▸ **Data extracted from a collection**:

☆ ☆ ☆ ☆ ☆

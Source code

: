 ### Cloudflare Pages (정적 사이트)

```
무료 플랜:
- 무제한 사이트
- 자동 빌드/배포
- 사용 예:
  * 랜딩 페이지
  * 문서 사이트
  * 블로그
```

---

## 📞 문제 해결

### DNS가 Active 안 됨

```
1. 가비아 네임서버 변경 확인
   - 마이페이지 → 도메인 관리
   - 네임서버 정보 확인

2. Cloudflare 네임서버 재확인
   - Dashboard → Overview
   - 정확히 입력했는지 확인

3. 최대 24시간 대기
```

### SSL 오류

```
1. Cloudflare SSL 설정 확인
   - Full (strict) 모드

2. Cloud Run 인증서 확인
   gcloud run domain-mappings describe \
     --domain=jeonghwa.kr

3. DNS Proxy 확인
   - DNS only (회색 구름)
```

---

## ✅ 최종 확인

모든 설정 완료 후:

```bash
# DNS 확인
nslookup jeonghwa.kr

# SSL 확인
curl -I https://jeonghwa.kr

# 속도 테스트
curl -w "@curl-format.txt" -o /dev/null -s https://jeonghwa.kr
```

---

☆ ☆ ☆ ☆ ☆

▸ **TASK INSTRUCTIONS**:
Wherever the string "https" appears in the data above, report the whole line.

▸ **RESPONSE TO THE EXERCISE**:
curl -I https://jeonghwa.kr
curl -w "@curl-format.txt" -o /dev/null -s https://jeonghwa.kr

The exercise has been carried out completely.